# [WORK INSTRUCTION]
Using the data that follows, give the number of lines in which the word "based" occurs. Write only the number.

# [TASK MATERIAL]
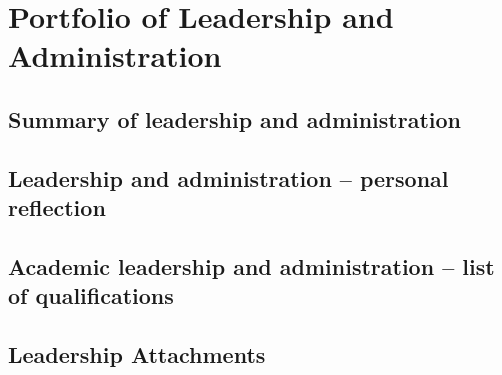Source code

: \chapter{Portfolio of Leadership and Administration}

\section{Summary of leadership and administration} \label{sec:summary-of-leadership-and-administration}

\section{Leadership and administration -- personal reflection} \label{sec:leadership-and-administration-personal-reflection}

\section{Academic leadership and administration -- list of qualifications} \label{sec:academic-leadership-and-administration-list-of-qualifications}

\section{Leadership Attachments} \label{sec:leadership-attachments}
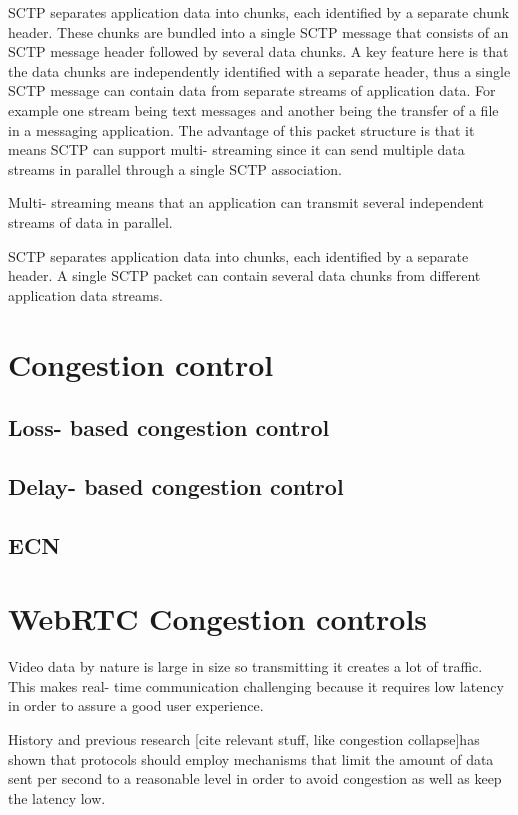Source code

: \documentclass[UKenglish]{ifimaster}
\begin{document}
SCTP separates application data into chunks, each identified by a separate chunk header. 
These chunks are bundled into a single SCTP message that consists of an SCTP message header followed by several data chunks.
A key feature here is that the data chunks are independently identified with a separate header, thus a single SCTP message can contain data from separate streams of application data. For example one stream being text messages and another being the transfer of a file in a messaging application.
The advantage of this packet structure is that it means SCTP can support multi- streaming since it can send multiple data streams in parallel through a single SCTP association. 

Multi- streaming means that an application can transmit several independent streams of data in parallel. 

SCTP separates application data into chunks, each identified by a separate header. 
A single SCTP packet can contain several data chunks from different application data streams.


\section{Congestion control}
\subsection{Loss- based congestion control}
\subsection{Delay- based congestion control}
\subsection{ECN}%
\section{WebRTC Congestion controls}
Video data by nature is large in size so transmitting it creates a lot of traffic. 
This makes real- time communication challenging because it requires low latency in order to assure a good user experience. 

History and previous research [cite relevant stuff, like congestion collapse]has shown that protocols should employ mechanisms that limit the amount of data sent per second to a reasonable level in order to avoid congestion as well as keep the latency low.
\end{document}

# [ANSWER TO THIS EXERCISE]
2